How to you prevent morning breath?

  • Brush and floss: Brushing removes only 60 percent of food debris; flossing reaches the other 40 percent. Flossing before bed is exceptionally important, as sleep offers food the opportunity to fester for hours, without beverages and sufficient saliva to flush it away
  • Stay hydrated: Drink water before going to sleep at night, and keep a bottle on your nightstand in case you wake up thirsty. Drink water after brushing too!
  • Avoid pungent food: Avoid strong-smelling foods and drinks like garlic, onions, or coffee before bed.
  • Avoid tobacco: Quit tobacco use to improve your overall health as well as your oral health. Do it for yourself and for others around you.

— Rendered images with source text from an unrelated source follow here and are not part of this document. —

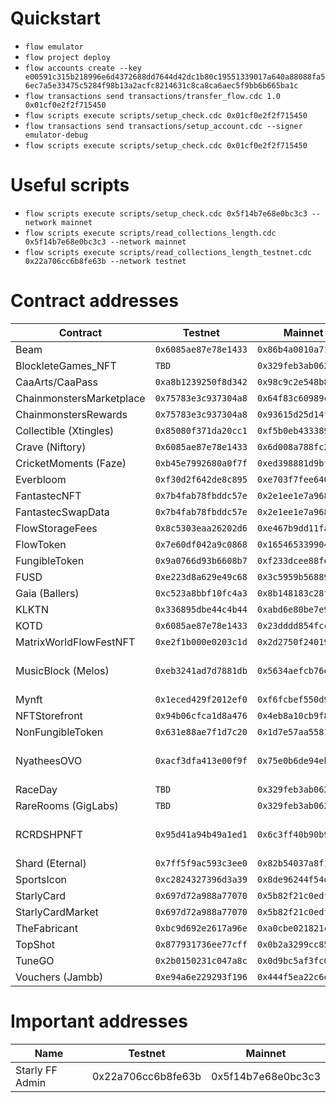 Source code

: # Quickstart

* `flow emulator`
* `flow project deploy`
* `flow accounts create --key e00591c315b218996e6d4372688dd7644d42dc1b80c19551339017a640a88088fa56ec7a5e33475c5284f98b13a2acfc8214631c8ca8ca6aec5f9bb6b665ba1c`
* `flow transactions send transactions/transfer_flow.cdc 1.0 0x01cf0e2f2f715450`
* `flow scripts execute scripts/setup_check.cdc 0x01cf0e2f2f715450`
* `flow transactions send transactions/setup_account.cdc --signer emulator-debug`
* `flow scripts execute scripts/setup_check.cdc 0x01cf0e2f2f715450`

# Useful scripts

* `flow scripts execute scripts/setup_check.cdc 0x5f14b7e68e0bc3c3 --network mainnet`
* `flow scripts execute scripts/read_collections_length.cdc 0x5f14b7e68e0bc3c3 --network mainnet`
* `flow scripts execute scripts/read_collections_length_testnet.cdc 0x22a706cc6b8fe63b --network testnet`

# Contract addresses

| Contract                 | Testnet              | Mainnet              | Notes                           |
| ------------------------ | -------------------- | -------------------- | ------------------------------- |
| Beam                     | `0x6085ae87e78e1433` | `0x86b4a0010a71cfc3` |                                 |
| BlockleteGames_NFT       | `TBD`                | `0x329feb3ab062d289` |                                 |
| CaaArts/CaaPass          | `0xa8b1239250f8d342` | `0x98c9c2e548b84d31` |                                 |
| ChainmonstersMarketplace | `0x75783e3c937304a8` | `0x64f83c60989ce555` |                                 |
| ChainmonstersRewards     | `0x75783e3c937304a8` | `0x93615d25d14fa337` |                                 |
| Collectible (Xtingles)   | `0x85080f371da20cc1` | `0xf5b0eb433389ac3f` |                                 |
| Crave (Niftory)          | `0x6085ae87e78e1433` | `0x6d008a788fc27265` |                                 |
| CricketMoments (Faze)    | `0xb45e7992680a0f7f` | `0xed398881d9bf40fb` |                                 |
| Everbloom                | `0xf30d2f642de8c895` | `0xe703f7fee6400754` |                                 |
| FantastecNFT             | `0x7b4fab78fbddc57e` | `0x2e1ee1e7a96826ce` |                                 |
| FantastecSwapData        | `0x7b4fab78fbddc57e` | `0x2e1ee1e7a96826ce` |                                 |
| FlowStorageFees          | `0x8c5303eaa26202d6` | `0xe467b9dd11fa00df` |                                 |
| FlowToken                | `0x7e60df042a9c0868` | `0x1654653399040a61` |                                 |
| FungibleToken            | `0x9a0766d93b6608b7` | `0xf233dcee88fe0abe` |                                 |
| FUSD                     | `0xe223d8a629e49c68` | `0x3c5959b568896393` |                                 |
| Gaia (Ballers)           | `0xc523a8bbf10fc4a3` | `0x8b148183c28ff88f` |                                 |
| KLKTN                    | `0x336895dbe44c4b44` | `0xabd6e80be7e9682c` |                                 |
| KOTD                     | `0x6085ae87e78e1433` | `0x23dddd854fcc8c6f` |                                 |
| MatrixWorldFlowFestNFT   | `0xe2f1b000e0203c1d` | `0x2d2750f240198f91` |                                 |
| MusicBlock (Melos)       | `0xeb3241ad7d7881db` | `0x5634aefcb76e7d8c` | own NonFungibleToken on Testnet |
| Mynft                    | `0x1eced429f2012ef0` | `0xf6fcbef550d97aa5` |                                 |
| NFTStorefront            | `0x94b06cfca1d8a476` | `0x4eb8a10cb9f87357` |                                 |
| NonFungibleToken         | `0x631e88ae7f1d7c20` | `0x1d7e57aa55817448` |                                 |
| NyatheesOVO              | `0xacf3dfa413e00f9f` | `0x75e0b6de94eb05d0` | own NonFungibleToken on Testnet |
| RaceDay                  | `TBD`                | `0x329feb3ab062d289` |                                 |
| RareRooms (GigLabs)      | `TBD`                | `0x329feb3ab062d289` |                                 |
| RCRDSHPNFT               | `0x95d41a94b49a1ed1` | `0x6c3ff40b90b928ab` | own NonFungibleToken on Testnet |
| Shard (Eternal)          | `0x7ff5f9ac593c3ee0` | `0x82b54037a8f180cf` |                                 |
| SportsIcon               | `0xc2824327396d3a39` | `0x8de96244f54db422` |                                 |
| StarlyCard               | `0x697d72a988a77070` | `0x5b82f21c0edf76e3` |                                 |
| StarlyCardMarket         | `0x697d72a988a77070` | `0x5b82f21c0edf76e3` |                                 |
| TheFabricant             | `0xbc9d692e2617a96e` | `0xa0cbe021821c0965` |                                 |
| TopShot                  | `0x877931736ee77cff` | `0x0b2a3299cc857e29` |                                 |
| TuneGO                   | `0x2b0150231c047a8c` | `0x0d9bc5af3fc0c2e3` |                                 |
| Vouchers (Jambb)         | `0xe94a6e229293f196` | `0x444f5ea22c6ea12c` |                                 |

# Important addresses

| Name                     | Testnet            | Mainnet            |
| ------------------------ | ------------------ | ------------------ |
| Starly FF Admin          | 0x22a706cc6b8fe63b | 0x5f14b7e68e0bc3c3 |
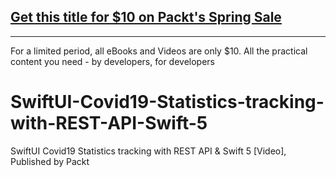 ## [Get this title for $10 on Packt's Spring Sale](https://www.packt.com/V16712?utm_source=github&utm_medium=packt-github-repo&utm_campaign=spring_10_dollar_2022)
-----
For a limited period, all eBooks and Videos are only $10. All the practical content you need \- by developers, for developers

# SwiftUI-Covid19-Statistics-tracking-with-REST-API-Swift-5
SwiftUI Covid19 Statistics tracking with REST API &amp; Swift 5 [Video], Published by Packt
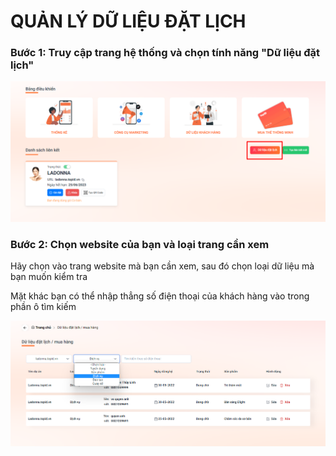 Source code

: # QUẢN LÝ DỮ LIỆU ĐẶT LỊCH



### Bước 1: Truy cập trang hệ thống và chọn tính năng "Dữ liệu đặt lịch"

![](<.gitbook/assets/image (20).png>)

### Bước 2: Chọn website của bạn và loại trang cần xem

Hãy chọn vào trang website mà bạn cần xem, sau đó chọn loại dữ liệu mà bạn muốn kiểm tra

Mặt khác bạn có thể nhập thẳng số điện thoại của khách hàng vào trong phần ô tìm kiếm&#x20;

![](<.gitbook/assets/image (3) (2) (1).png>)

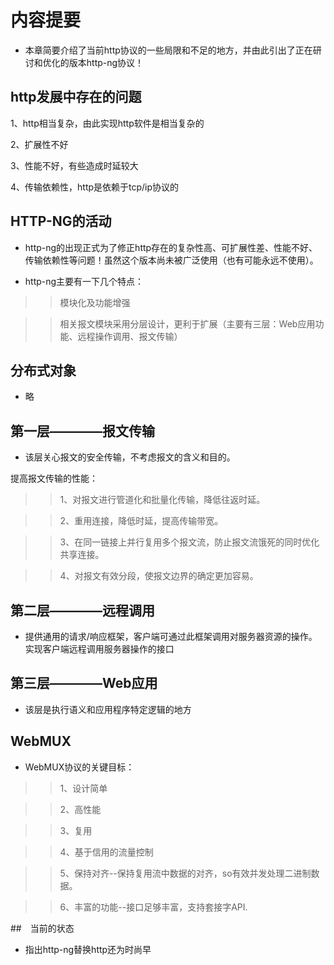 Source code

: # 内容提要

* 本章简要介绍了当前http协议的一些局限和不足的地方，并由此引出了正在研讨和优化的版本http-ng协议！

## http发展中存在的问题

1、http相当复杂，由此实现http软件是相当复杂的

2、扩展性不好

3、性能不好，有些造成时延较大

4、传输依赖性，http是依赖于tcp/ip协议的

## HTTP-NG的活动

* http-ng的出现正式为了修正http存在的复杂性高、可扩展性差、性能不好、传输依赖性等问题！虽然这个版本尚未被广泛使用（也有可能永远不使用）。

* http-ng主要有一下几个特点：

>> 模块化及功能增强

>> 相关报文模块采用分层设计，更利于扩展（主要有三层：Web应用功能、远程操作调用、报文传输）

## 分布式对象

* 略

## 第一层————报文传输

* 该层关心报文的安全传输，不考虑报文的含义和目的。

提高报文传输的性能：

>>1、对报文进行管道化和批量化传输，降低往返时延。

>>2、重用连接，降低时延，提高传输带宽。

>>3、在同一链接上并行复用多个报文流，防止报文流饿死的同时优化共享连接。

>>4、对报文有效分段，使报文边界的确定更加容易。

 

## 第二层————远程调用

* 提供通用的请求/响应框架，客户端可通过此框架调用对服务器资源的操作。
实现客户端远程调用服务器操作的接口

## 第三层————Web应用

* 该层是执行语义和应用程序特定逻辑的地方

## WebMUX

* WebMUX协议的关键目标：

>>1、设计简单

>>2、高性能

>>3、复用

>>4、基于信用的流量控制

>>5、保持对齐--保持复用流中数据的对齐，so有效并发处理二进制数据。

>>6、丰富的功能--接口足够丰富，支持套接字API.

##　当前的状态

* 指出http-ng替换http还为时尚早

Is there a cure for morning breath?

  • Brush: Not surprising, a dirty mouth causes bad breath. Residual food allows more bacteria to grow in your mouth. Eww.
  • Gargle: A vigorous rinse with mouthwash will give you a quick refresher.
  • Gum: Chewing gum gets your saliva flowing.
  • Greens: Fresh herbs, such as parsley, basil, mint, or cilantro, help neutralize odors.
  • Water: If you wake in the night with a dry mouth, keep a glass of water by your bed. Drinking water in the morning is good for your breath and body.